* [Data in this exercise]:
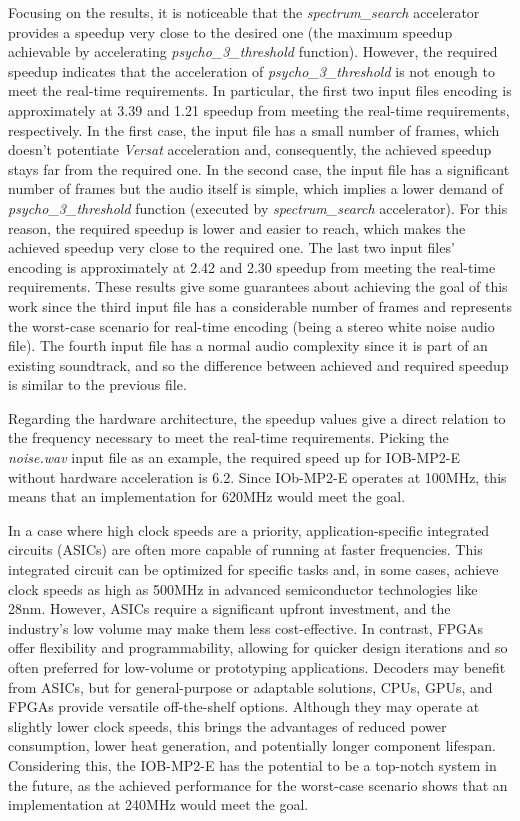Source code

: Focusing on the results, it is noticeable that the \textit{spectrum\_search} accelerator provides a speedup very close to the desired one (the maximum speedup achievable by accelerating \textit{psycho\_3\_threshold} function).
However, the required speedup indicates that the acceleration of \textit{psycho\_3\_threshold} is not enough to meet the real-time requirements. 
In particular, the first two input files encoding is approximately at 3.39 and 1.21 speedup from meeting the real-time requirements, respectively. In the first case, the input file has a small number of frames, which doesn't potentiate \textit{Versat} acceleration and, consequently, the achieved speedup stays far from the required one.
In the second case, the input file has a significant number of frames but the audio itself is simple, which implies a lower demand of \textit{psycho\_3\_threshold} function (executed by \textit{spectrum\_search} accelerator). For this reason, the required speedup is lower and easier to reach, which makes the achieved speedup very close to the required one.
The last two input files' encoding is approximately at 2.42 and 2.30 speedup from meeting the real-time requirements. These results give some guarantees about achieving the goal of this work since the third input file has a considerable number of frames and represents the worst-case scenario for real-time encoding (being a stereo white noise audio file). The fourth input file has a normal audio complexity since it is part of an existing soundtrack, and so the difference between achieved and required speedup is similar to the previous file.

Regarding the hardware architecture, the speedup values give a direct relation to the frequency necessary to meet the real-time requirements. Picking the \textit{noise.wav} input file as an example, the required speed up for IOB-MP2-E without hardware acceleration is 6.2. Since IOb-MP2-E operates at 100MHz, this means that an implementation for 620MHz would meet the goal. 

In a case where high clock speeds are a priority, application-specific integrated circuits (ASICs) are often more capable of running at faster frequencies. This integrated circuit can be optimized for specific tasks and, in some cases, achieve clock speeds as high as 500MHz in advanced semiconductor technologies like 28nm.
However, ASICs require a significant upfront investment, and the industry's low volume may make them less cost-effective. In contrast, FPGAs offer flexibility and programmability, allowing for quicker design iterations and so often preferred for low-volume or prototyping applications.
Decoders may benefit from ASICs, but for general-purpose or adaptable solutions, CPUs, GPUs, and FPGAs provide versatile off-the-shelf options. Although they may operate at slightly lower clock speeds, this brings the advantages of reduced power consumption, lower heat generation, and potentially longer component lifespan.
Considering this, the IOB-MP2-E has the potential to be a top-notch system in the future, as the achieved performance for the worst-case scenario shows that an implementation at 240MHz would meet the goal.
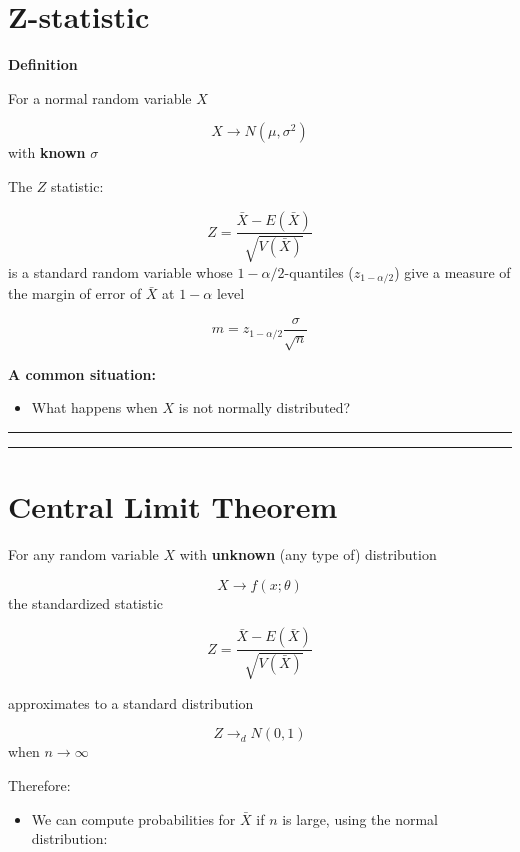 \documentclass[
]{book}
\providecommand{\tightlist}{%
  \setlength{\itemsep}{0pt}\setlength{\parskip}{0pt}}
\begin{document}
\hypertarget{z-statistic-2}{%
\section{Z-statistic}\label{z-statistic-2}}

\textbf{Definition}

For a normal random variable \(X\)

\[X \rightarrow N(\mu, \sigma^2)\] with \textbf{known} \(\sigma\)

The \(Z\) statistic:

\[Z=\frac{\bar{X}-E(\bar{X})}{\sqrt{V(\bar{X})}}\]
is a standard random variable whose \(1-\alpha/2\)-quantiles (\(z_{1-\alpha/2}\)) give a measure of the margin of error of \(\bar{X}\) at \(1-\alpha\) level

\[m=z_{1-\alpha/2}\frac{\sigma}{\sqrt{n}}\]

\textbf{A common situation:}

\begin{itemize}
\tightlist
\item
  What happens when \(X\) is not normally distributed?
\end{itemize}

\begin{center}\rule{0.5\linewidth}{0.5pt}\end{center}

\begin{center}\rule{0.5\linewidth}{0.5pt}\end{center}

\hypertarget{central-limit-theorem-1}{%
\section{Central Limit Theorem}\label{central-limit-theorem-1}}

For any random variable \(X\) with \textbf{unknown} (any type of) distribution

\[X \rightarrow f(x; \theta)\]
the standardized statistic

\[Z=\frac{\bar{X}-E(\bar{X})}{\sqrt{V(\bar{X})}}\]

approximates to a standard distribution

\[Z \rightarrow_d N(0,1)\] when \(n\rightarrow \infty\)

Therefore:

\begin{itemize}
\tightlist
\item
  We can compute probabilities for \(\bar{X}\) if \(n\) is large, using the normal distribution:
\end{itemize}
\end{document}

* [Your task]:
Output the entries exactly and keep every picture out of them.

* [Output of the exercise]:
Source code

: Focusing on the results, it is noticeable that the \textit{spectrum\_search} accelerator provides a speedup very close to the desired one (the maximum speedup achievable by accelerating \textit{psycho\_3\_threshold} function).
However, the required speedup indicates that the acceleration of \textit{psycho\_3\_threshold} is not enough to meet the real-time requirements. 
In particular, the first two input files encoding is approximately at 3.39 and 1.21 speedup from meeting the real-time requirements, respectively. In the first case, the input file has a small number of frames, which doesn't potentiate \textit{Versat} acceleration and, consequently, the achieved speedup stays far from the required one.
In the second case, the input file has a significant number of frames but the audio itself is simple, which implies a lower demand of \textit{psycho\_3\_threshold} function (executed by \textit{spectrum\_search} accelerator). For this reason, the required speedup is lower and easier to reach, which makes the achieved speedup very close to the required one.
The last two input files' encoding is approximately at 2.42 and 2.30 speedup from meeting the real-time requirements. These results give some guarantees about achieving the goal of this work since the third input file has a considerable number of frames and represents the worst-case scenario for real-time encoding (being a stereo white noise audio file). The fourth input file has a normal audio complexity since it is part of an existing soundtrack, and so the difference between achieved and required speedup is similar to the previous file.

Regarding the hardware architecture, the speedup values give a direct relation to the frequency necessary to meet the real-time requirements. Picking the \textit{noise.wav} input file as an example, the required speed up for IOB-MP2-E without hardware acceleration is 6.2. Since IOb-MP2-E operates at 100MHz, this means that an implementation for 620MHz would meet the goal. 

In a case where high clock speeds are a priority, application-specific integrated circuits (ASICs) are often more capable of running at faster frequencies. This integrated circuit can be optimized for specific tasks and, in some cases, achieve clock speeds as high as 500MHz in advanced semiconductor technologies like 28nm.
However, ASICs require a significant upfront investment, and the industry's low volume may make them less cost-effective. In contrast, FPGAs offer flexibility and programmability, allowing for quicker design iterations and so often preferred for low-volume or prototyping applications.
Decoders may benefit from ASICs, but for general-purpose or adaptable solutions, CPUs, GPUs, and FPGAs provide versatile off-the-shelf options. Although they may operate at slightly lower clock speeds, this brings the advantages of reduced power consumption, lower heat generation, and potentially longer component lifespan.
Considering this, the IOB-MP2-E has the potential to be a top-notch system in the future, as the achieved performance for the worst-case scenario shows that an implementation at 240MHz would meet the goal.
 \documentclass[
]{book}
\providecommand{\tightlist}{%
  \setlength{\itemsep}{0pt}\setlength{\parskip}{0pt}}
\begin{document}
\hypertarget{z-statistic-2}{%
\section{Z-statistic}\label{z-statistic-2}}

\textbf{Definition}

For a normal random variable \(X\)

\[X \rightarrow N(\mu, \sigma^2)\] with \textbf{known} \(\sigma\)

The \(Z\) statistic:

\[Z=\frac{\bar{X}-E(\bar{X})}{\sqrt{V(\bar{X})}}\]
is a standard random variable whose \(1-\alpha/2\)-quantiles (\(z_{1-\alpha/2}\)) give a measure of the margin of error of \(\bar{X}\) at \(1-\alpha\) level

\[m=z_{1-\alpha/2}\frac{\sigma}{\sqrt{n}}\]

\textbf{A common situation:}

\begin{itemize}
\tightlist
\item
  What happens when \(X\) is not normally distributed?
\end{itemize}

\begin{center}\rule{0.5\linewidth}{0.5pt}\end{center}

\begin{center}\rule{0.5\linewidth}{0.5pt}\end{center}

\hypertarget{central-limit-theorem-1}{%
\section{Central Limit Theorem}\label{central-limit-theorem-1}}

For any random variable \(X\) with \textbf{unknown} (any type of) distribution

\[X \rightarrow f(x; \theta)\]
the standardized statistic

\[Z=\frac{\bar{X}-E(\bar{X})}{\sqrt{V(\bar{X})}}\]

approximates to a standard distribution

\[Z \rightarrow_d N(0,1)\] when \(n\rightarrow \infty\)

Therefore:

\begin{itemize}
\tightlist
\item
  We can compute probabilities for \(\bar{X}\) if \(n\) is large, using the normal distribution:
\end{itemize}
\end{document}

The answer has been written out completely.